Iran Materials 5 June 2008 16:01 (UTC +04:00)

Iran offered to implement additional steps to build confidence in its nuclear programme if the United Nations nuclear watchdog takes the nuclear issue off its agenda, Tehran's ambassador said Thursday, reported dpa.

Iran had answered all the International Atomic Energy Agency's (IAEA) questions regarding alleged military nuclear studies, Ali Asghar Soltanieh, the Iranian ambassador to the IAEA, told journalists.

"This matter is over," he said outside the IAEA's Board of Governors meeting.

IAEA chief Mohamed ElBaradei said Monday it was "regrettable" that the IAEA has not made the expected progress in clarifying indications that Tehran's nuclear programme had a military dimension.

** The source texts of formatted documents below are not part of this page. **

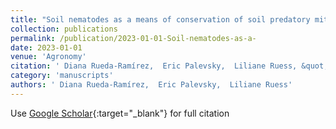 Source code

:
 ```yaml
---
title: "Soil nematodes as a means of conservation of soil predatory mites for biocontrol"
collection: publications
permalink: /publication/2023-01-01-Soil-nematodes-as-a-
date: 2023-01-01
venue: 'Agronomy'
citation: ' Diana Rueda-Ramírez,  Eric Palevsky,  Liliane Ruess, &quot;Soil nematodes as a means of conservation of soil predatory mites for biocontrol.&quot; Agronomy, 2023.'
category: 'manuscripts'
authors: ' Diana Rueda-Ramírez,  Eric Palevsky,  Liliane Ruess'
---
```

Use [Google Scholar](https://scholar.google.com/scholar?q=Soil+nematodes+as+a+means+of+conservation+of+soil+predatory+mites+for+biocontrol){:target="_blank"} for full citation
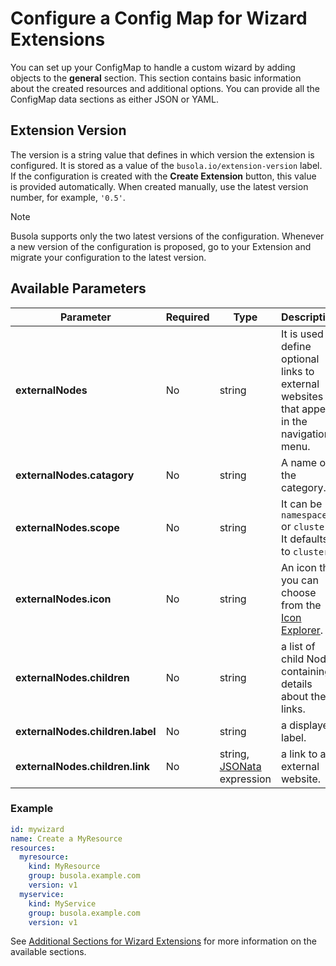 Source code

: # Configure a Config Map for Wizard Extensions

You can set up your ConfigMap to handle a custom wizard by adding objects to the **general** section. This section contains basic information about the created resources and additional options.
You can provide all the ConfigMap data sections as either JSON or YAML.

## Extension Version

The version is a string value that defines in which version the extension is configured. It is stored as a value of the `busola.io/extension-version` label. If the configuration is created with the **Create Extension** button, this value is provided automatically. When created manually, use the latest version number, for example, `'0.5'`.

> [!NOTE] 
> Busola supports only the two latest versions of the configuration. Whenever a new version of the configuration is proposed, go to your Extension and migrate your configuration to the latest version.

## Available Parameters

| Parameter                        | Required | Type                                         | Description                                                                                                                                          |
|----------------------------------|----------|----------------------------------------------|------------------------------------------------------------------------------------------------------------------------------------------------------|
| **externalNodes**                | No       | string                                       | It is used to define optional links to external websites that appear in the navigation menu.                                                         |
| **externalNodes.catagory**       | No       | string                                       | A name of the category.                                                                                                                              |
| **externalNodes.scope**          | No       | string                                       | It can be `namespace` or `cluster`. It defaults to `cluster`.                                                                                        |
| **externalNodes.icon**           | No       | string                                       | An icon that you can choose from the [Icon Explorer](https://sdk.openui5.org/test-resources/sap/m/demokit/iconExplorer/webapp/index.html#/overview). |
| **externalNodes.children**       | No       | string                                       | a list of child Nodes containing details about the links.                                                                                            |
| **externalNodes.children.label** | No       | string                                       | a displayed label.                                                                                                                                   |
| **externalNodes.children.link**  | No       | string, [JSONata](100-jsonata.md) expression | a link to an external website.                                                                                                                       |


### Example

```yaml
id: mywizard
name: Create a MyResource
resources:
  myresource:
    kind: MyResource
    group: busola.example.com
    version: v1
  myservice:
    kind: MyService
    group: busola.example.com
    version: v1
```
See [Additional Sections for Wizard Extensions](170-additional-sections.md) for more information on the available sections.
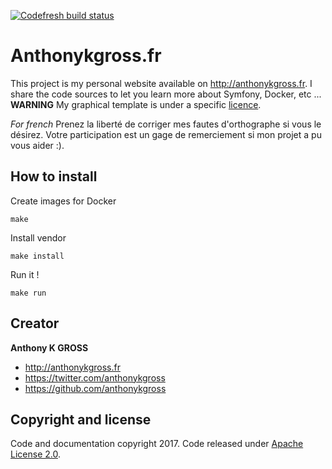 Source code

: [![Codefresh build status]( https://g.codefresh.io/api/badges/build?repoOwner=anthonykgross&repoName=anthonykgrossfr&branch=master&pipelineName=anthonykgrossfr&accountName=anthonykgross&key=eyJhbGciOiJIUzI1NiJ9.NTk2ZDVjM2NkMjMxY2IwMDAxYjdmMGVi.3RVId6fXkHpwyEa6s4dBwjkqA002DYoydBRVaieIOSo&type=cf-1)]( https://g.codefresh.io/repositories/anthonykgross/anthonykgrossfr/builds?filter=trigger:build;branch:master;service:599cddb84828a900010974ac~anthonykgrossfr)

# Anthonykgross.fr 
This project is my personal website available on <http://anthonykgross.fr>. I share the code sources to let you learn more about Symfony, Docker, etc ...  
**WARNING** My graphical template is under a specific [licence](https://themeforest.net/licenses/terms/regular/2.1).

_For french_ 
Prenez la liberté de corriger mes fautes d'orthographe si vous le désirez. Votre participation est un gage de remerciement si mon projet a pu vous aider :).

## How to install 

Create images for Docker
```console
make
```

Install vendor
```console
make install
```

Run it !
```console
make run
```

## Creator
**Anthony K GROSS**
- <http://anthonykgross.fr>
- <https://twitter.com/anthonykgross>
- <https://github.com/anthonykgross>

## Copyright and license
Code and documentation copyright 2017. Code released under [Apache License 2.0](https://github.com/anthonykgross/anthonykgrossfr/blob/master/LICENSE).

Once Iran's nuclear file is removed from the IAEA's agenda, and once routine nuclear inspections resume, "Iran shall show more flexibility taking voluntary steps" as proposed by ElBaradei, Soltanieh told the 35-nation IAEA board.

Among the measures Iran could take are inspections of sites that the IAEA currently has no access to, he said.

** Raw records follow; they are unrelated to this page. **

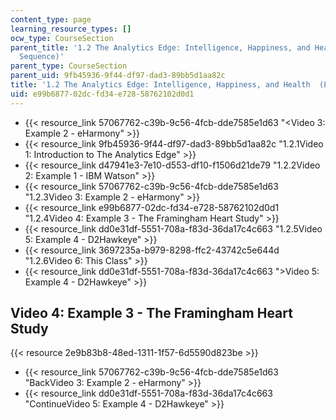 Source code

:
 ```yaml
---
content_type: page
learning_resource_types: []
ocw_type: CourseSection
parent_title: '1.2 The Analytics Edge: Intelligence, Happiness, and Health  (Lecture
  Sequence)'
parent_type: CourseSection
parent_uid: 9fb45936-9f44-df97-dad3-89bb5d1aa82c
title: '1.2 The Analytics Edge: Intelligence, Happiness, and Health  (Lecture Sequence)'
uid: e99b6877-02dc-fd34-e728-58762102d0d1
---
```


*   {{< resource_link 57067762-c39b-9c56-4fcb-dde7585e1d63 "\<Video 3: Example 2 - eHarmony" >}}
*   {{< resource_link 9fb45936-9f44-df97-dad3-89bb5d1aa82c "1.2.1Video 1: Introduction to The Analytics Edge" >}}
*   {{< resource_link d47941e3-7e10-d553-df10-f1506d21de79 "1.2.2Video 2: Example 1 - IBM Watson" >}}
*   {{< resource_link 57067762-c39b-9c56-4fcb-dde7585e1d63 "1.2.3Video 3: Example 2 - eHarmony" >}}
*   {{< resource_link e99b6877-02dc-fd34-e728-58762102d0d1 "1.2.4Video 4: Example 3 - The Framingham Heart Study" >}}
*   {{< resource_link dd0e31df-5551-708a-f83d-36da17c4c663 "1.2.5Video 5: Example 4 - D2Hawkeye" >}}
*   {{< resource_link 3697235a-b979-8298-ffc2-43742c5e644d "1.2.6Video 6: This Class" >}}
*   {{< resource_link dd0e31df-5551-708a-f83d-36da17c4c663 "\>Video 5: Example 4 - D2Hawkeye" >}}

Video 4: Example 3 - The Framingham Heart Study
-----------------------------------------------

{{< resource 2e9b83b8-48ed-1311-1f57-6d5590d823be >}}

*   {{< resource_link 57067762-c39b-9c56-4fcb-dde7585e1d63 "BackVideo 3: Example 2 - eHarmony" >}}
*   {{< resource_link dd0e31df-5551-708a-f83d-36da17c4c663 "ContinueVideo 5: Example 4 - D2Hawkeye" >}}
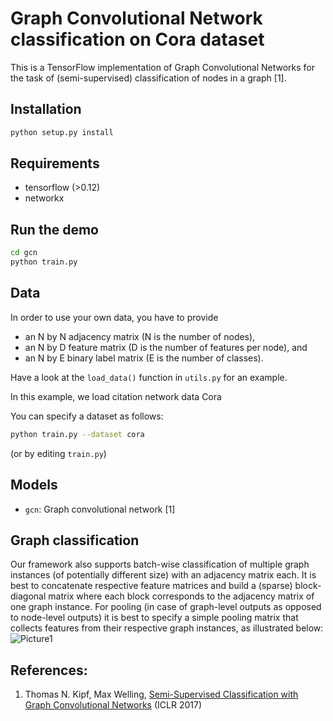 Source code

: # Graph Convolutional Network classification on Cora dataset

This is a TensorFlow implementation of Graph Convolutional Networks for the task of (semi-supervised) classification of nodes in a graph [1].


## Installation

```bash
python setup.py install
```

## Requirements
* tensorflow (>0.12)
* networkx

## Run the demo

```bash
cd gcn
python train.py
```

## Data

In order to use your own data, you have to provide 
* an N by N adjacency matrix (N is the number of nodes), 
* an N by D feature matrix (D is the number of features per node), and
* an N by E binary label matrix (E is the number of classes).

Have a look at the `load_data()` function in `utils.py` for an example.

In this example, we load citation network data Cora

You can specify a dataset as follows:

```bash
python train.py --dataset cora
```

(or by editing `train.py`)

## Models

* `gcn`: Graph convolutional network [1]


## Graph classification

Our framework also supports batch-wise classification of multiple graph instances (of potentially different size) with an adjacency matrix each. It is best to concatenate respective feature matrices and build a (sparse) block-diagonal matrix where each block corresponds to the adjacency matrix of one graph instance. For pooling (in case of graph-level outputs as opposed to node-level outputs) it is best to specify a simple pooling matrix that collects features from their respective graph instances, as illustrated below:
![Picture1](https://github.com/SaiDeepthiYeddula/GCN/assets/42706378/282afb97-23a6-4893-b86b-cb71567250d4)


## References:
1. Thomas N. Kipf, Max Welling, [Semi-Supervised Classification with Graph Convolutional Networks](http://arxiv.org/abs/1609.02907) (ICLR 2017)
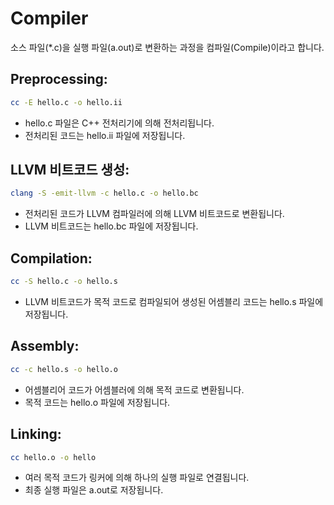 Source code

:# Compiler
소스 파일(\*.c)을 실행 파일(a.out)로 변환하는 과정을 컴파일(Compile)이라고 합니다.

## Preprocessing:
```bash
cc -E hello.c -o hello.ii
```
- hello.c 파일은 C++ 전처리기에 의해 전처리됩니다.
- 전처리된 코드는 hello.ii 파일에 저장됩니다.

## LLVM 비트코드 생성:
```bash
clang -S -emit-llvm -c hello.c -o hello.bc
```
- 전처리된 코드가 LLVM 컴파일러에 의해 LLVM 비트코드로 변환됩니다.
- LLVM 비트코드는 hello.bc 파일에 저장됩니다.

## Compilation:
```bash
cc -S hello.c -o hello.s
```
- LLVM 비트코드가 목적 코드로 컴파일되어 생성된 어셈블리 코드는 hello.s 파일에 저장됩니다.

## Assembly:
```bash
cc -c hello.s -o hello.o
```
- 어셈블리어 코드가 어셈블러에 의해 목적 코드로 변환됩니다.
- 목적 코드는 hello.o 파일에 저장됩니다.

## Linking:
```bash
cc hello.o -o hello
```
- 여러 목적 코드가 링커에 의해 하나의 실행 파일로 연결됩니다.
- 최종 실행 파일은 a.out로 저장됩니다.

ElBaradei has repeatedly asked Tehran to let his organization visit additional officials and sites, in order to determine the peaceful nature of Iran's past and present nuclear activities.

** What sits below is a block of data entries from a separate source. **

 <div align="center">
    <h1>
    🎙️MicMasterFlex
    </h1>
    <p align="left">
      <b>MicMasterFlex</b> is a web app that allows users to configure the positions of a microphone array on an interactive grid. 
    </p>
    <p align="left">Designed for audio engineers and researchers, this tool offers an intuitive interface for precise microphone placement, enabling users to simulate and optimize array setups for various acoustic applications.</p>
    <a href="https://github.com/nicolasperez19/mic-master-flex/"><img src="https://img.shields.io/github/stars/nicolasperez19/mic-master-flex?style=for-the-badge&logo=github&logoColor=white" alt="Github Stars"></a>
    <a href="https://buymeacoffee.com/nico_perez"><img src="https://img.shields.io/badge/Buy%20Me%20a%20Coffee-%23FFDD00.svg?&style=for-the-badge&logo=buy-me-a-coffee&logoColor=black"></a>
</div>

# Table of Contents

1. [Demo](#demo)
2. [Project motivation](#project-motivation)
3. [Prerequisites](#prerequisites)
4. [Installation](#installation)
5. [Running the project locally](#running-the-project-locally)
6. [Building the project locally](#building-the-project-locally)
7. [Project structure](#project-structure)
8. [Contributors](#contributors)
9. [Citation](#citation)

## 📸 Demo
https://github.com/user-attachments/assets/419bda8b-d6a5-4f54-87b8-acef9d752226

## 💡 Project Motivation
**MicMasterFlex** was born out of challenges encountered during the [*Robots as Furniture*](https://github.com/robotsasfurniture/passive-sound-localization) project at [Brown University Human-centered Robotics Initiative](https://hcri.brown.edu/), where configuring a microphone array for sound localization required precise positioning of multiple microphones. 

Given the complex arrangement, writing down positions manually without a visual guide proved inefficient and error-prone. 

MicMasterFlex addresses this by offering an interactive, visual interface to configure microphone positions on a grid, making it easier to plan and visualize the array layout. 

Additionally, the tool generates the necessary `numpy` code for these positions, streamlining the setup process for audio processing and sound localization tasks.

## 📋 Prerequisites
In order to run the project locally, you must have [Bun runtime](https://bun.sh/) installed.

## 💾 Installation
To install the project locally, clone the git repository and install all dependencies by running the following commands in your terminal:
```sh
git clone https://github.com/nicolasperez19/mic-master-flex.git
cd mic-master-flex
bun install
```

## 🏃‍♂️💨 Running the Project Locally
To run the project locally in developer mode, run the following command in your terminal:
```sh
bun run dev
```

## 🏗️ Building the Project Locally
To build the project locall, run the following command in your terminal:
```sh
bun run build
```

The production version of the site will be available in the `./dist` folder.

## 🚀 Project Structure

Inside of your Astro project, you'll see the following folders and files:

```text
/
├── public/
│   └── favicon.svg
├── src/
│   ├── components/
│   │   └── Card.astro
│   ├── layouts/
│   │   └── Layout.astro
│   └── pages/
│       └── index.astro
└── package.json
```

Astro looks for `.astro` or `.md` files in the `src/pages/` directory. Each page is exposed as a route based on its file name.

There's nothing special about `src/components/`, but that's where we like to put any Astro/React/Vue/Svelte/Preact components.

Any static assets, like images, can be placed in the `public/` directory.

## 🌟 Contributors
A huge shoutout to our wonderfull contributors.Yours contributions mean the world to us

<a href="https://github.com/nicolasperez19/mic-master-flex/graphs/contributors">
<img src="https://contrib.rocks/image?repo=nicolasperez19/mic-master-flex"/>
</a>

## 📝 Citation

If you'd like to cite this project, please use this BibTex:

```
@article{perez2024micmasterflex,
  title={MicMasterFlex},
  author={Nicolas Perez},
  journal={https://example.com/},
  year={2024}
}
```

The United States ambassador to the IAEA, Gregory Schulte, told the board on Thursday that "Iran has yet to provide any real answers to the IAEA's questions."

Documents provided to nuclear inspectors by Western intelligence agencies indicate that past Iranian activities and procurements related to missiles, high explosives testing and nuclear materials might point to a nuclear weapons effort.

Most countries represented on the IAEA board called on Iran on Wednesday to heed the UN Security Council's demands for halting its uranium enrichment programme.

"We'll never give up these activities," Soltanieh responded on Thursday.